TopicInferencer topicInferencer = parallelTopicModel.getInferencer();
String document = //arbitrary text not in trained model
//following the format I found in SimpleFileLineIterator to create an Instance out of a document
Instance instance = new Instance(document, null, new URI("array:" + 1), null);
InstanceList instanceList = new InstanceList(serialPipes); //same SerialPipes used to create the InstanceList used for the ParallelTopicModel
instanceList.addThruPipe(instance);

//this should return the array of topicIDs and the match value
//[topicId] = 0.5 //match value
double[] topicDistribution = 
topicInferencer.getSampledDistribution(instanceList.get(0), //extract text
    2000, //same iteration count used in the model
     1, //todo: thinning, not sure what this does
     5 //todo: burnIn, not sure what this does
);

//returns a sorted list of the top 5 topic IDs
//this should be the index of the largest values in the returned topicDistribution
List<Integer> topIndexes = topIndexes(topicDistribution, 5); //top 5 topic indexes

//list topics and sorted keywords
ArrayList<TreeSet<IDSorter>> sortedWords = parallelTopicModel.getSortedWords();

//loop over the top indexes
topIndexes.forEach(index -> {
    IDSorter idSorter = sortedWords.get(index).first(); //should hopefully be the first keyword in each topic
    //not sure what alphabet I should use here or if it really matters?
    //I passed in the alphabet from the original instance list as well as the one contained on our model
    Object result = parallelTopicModel.getAlphabet().lookupObject(idSorter.getID());
    double weight = idSorter.getWeight();

    String formattedResult = String.format("%s:%.0f", result, weight);
    //I should now have a relevant keyword and a weight in my result
});

I have a similar set of questions here, first I'm not entirely sure if this overall approach is event correct.

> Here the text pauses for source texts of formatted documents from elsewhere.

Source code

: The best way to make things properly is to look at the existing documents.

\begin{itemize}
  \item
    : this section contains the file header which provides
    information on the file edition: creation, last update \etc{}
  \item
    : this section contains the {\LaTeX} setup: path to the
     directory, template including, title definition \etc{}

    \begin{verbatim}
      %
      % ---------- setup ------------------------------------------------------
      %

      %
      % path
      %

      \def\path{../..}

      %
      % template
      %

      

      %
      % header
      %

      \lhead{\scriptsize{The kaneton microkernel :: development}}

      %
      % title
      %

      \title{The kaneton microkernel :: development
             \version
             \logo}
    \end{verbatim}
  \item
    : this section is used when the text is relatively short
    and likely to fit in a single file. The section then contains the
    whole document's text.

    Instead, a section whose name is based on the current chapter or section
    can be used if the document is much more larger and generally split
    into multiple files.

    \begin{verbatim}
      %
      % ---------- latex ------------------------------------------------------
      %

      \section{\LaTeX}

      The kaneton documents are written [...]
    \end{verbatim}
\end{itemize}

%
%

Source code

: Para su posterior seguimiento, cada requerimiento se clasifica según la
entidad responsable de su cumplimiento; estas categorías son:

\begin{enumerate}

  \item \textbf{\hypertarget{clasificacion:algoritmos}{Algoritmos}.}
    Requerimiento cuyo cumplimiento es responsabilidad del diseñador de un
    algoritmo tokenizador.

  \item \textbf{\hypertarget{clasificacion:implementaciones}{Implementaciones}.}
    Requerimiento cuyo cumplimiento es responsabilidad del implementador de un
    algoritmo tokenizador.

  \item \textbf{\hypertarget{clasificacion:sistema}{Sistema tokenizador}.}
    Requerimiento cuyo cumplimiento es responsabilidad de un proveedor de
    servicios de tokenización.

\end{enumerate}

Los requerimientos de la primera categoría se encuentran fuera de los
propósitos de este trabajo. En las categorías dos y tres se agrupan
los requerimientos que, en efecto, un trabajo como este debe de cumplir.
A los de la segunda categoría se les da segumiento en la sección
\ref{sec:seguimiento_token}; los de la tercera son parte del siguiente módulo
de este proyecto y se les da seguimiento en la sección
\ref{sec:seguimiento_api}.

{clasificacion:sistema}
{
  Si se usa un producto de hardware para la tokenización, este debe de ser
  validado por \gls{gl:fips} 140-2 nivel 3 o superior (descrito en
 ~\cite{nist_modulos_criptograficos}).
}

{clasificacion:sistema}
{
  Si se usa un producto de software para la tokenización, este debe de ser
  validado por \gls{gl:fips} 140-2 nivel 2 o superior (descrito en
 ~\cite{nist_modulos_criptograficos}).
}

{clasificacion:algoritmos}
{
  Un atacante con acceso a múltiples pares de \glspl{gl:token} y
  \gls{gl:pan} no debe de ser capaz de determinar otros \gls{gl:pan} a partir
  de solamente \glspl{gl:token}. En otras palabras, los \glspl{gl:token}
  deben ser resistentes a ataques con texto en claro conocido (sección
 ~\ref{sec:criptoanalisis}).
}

I'm also not sure what Alphabet I should be using, the one from my InstanceList used to generate the ParallelTopicModel or the one obtained directly from the ParallelTopicModel.

I know this is a fairly involved question but any insight would be greatly appreciated!


Solution

  • alphaSum and beta: These control how concentrated you want your estimated doc-topic and topic-word distributions. Smaller values encourage more concentrated distributions, and less movement. Larger values encourage flatter, more uniform distributions, with more movement. In physics terms, think "high energy" vs. "low energy".

    1.0 for alphaSum is on the low end, 5.0 might be safer. 0.01 for beta is almost always fine. It doesn't matter a lot because you're using hyperparameter optimization (setOptimizeInterval). This will fit the alpha values based on the topics estimated. You might also want to set the burn-in period to something smaller than the default, like 25. This is the number of sweeps through the data before you start optimizing.

    Number of topics: 5000 is a lot even for 250k text segments. I'd start with 500. With hyperparameter optimization you will get a few large, general topics and lots of small, specific topics. My guess is that with 5000 topics a large number of them -- at least half -- will be essentially empty. That's good in one way, because it means the model is adaptively choosing its topic limit. But it will also mean that you have topics with very little data support that will look like random words. It will also cause problems at inference time: if the model sees a document that doesn't really fit any "real" topic it can put it into an empty topic.

    Inference: 2000 iterations is way too much for inferring topic distributions for new documents. 10 should be enough. Sampling topics for one document given a fixed, already-learned model is much easier than learning a model from scratch. The resulting distribution is the average over several sampling states. It will ignore burnin states at the beginning, and skip thinning states between saved samples after that.

    The alphabet shouldn't matter. You can assume that the same id will result in the same string. If the training alphabet and the testing alphabet aren't compatible, inference wouldn't work.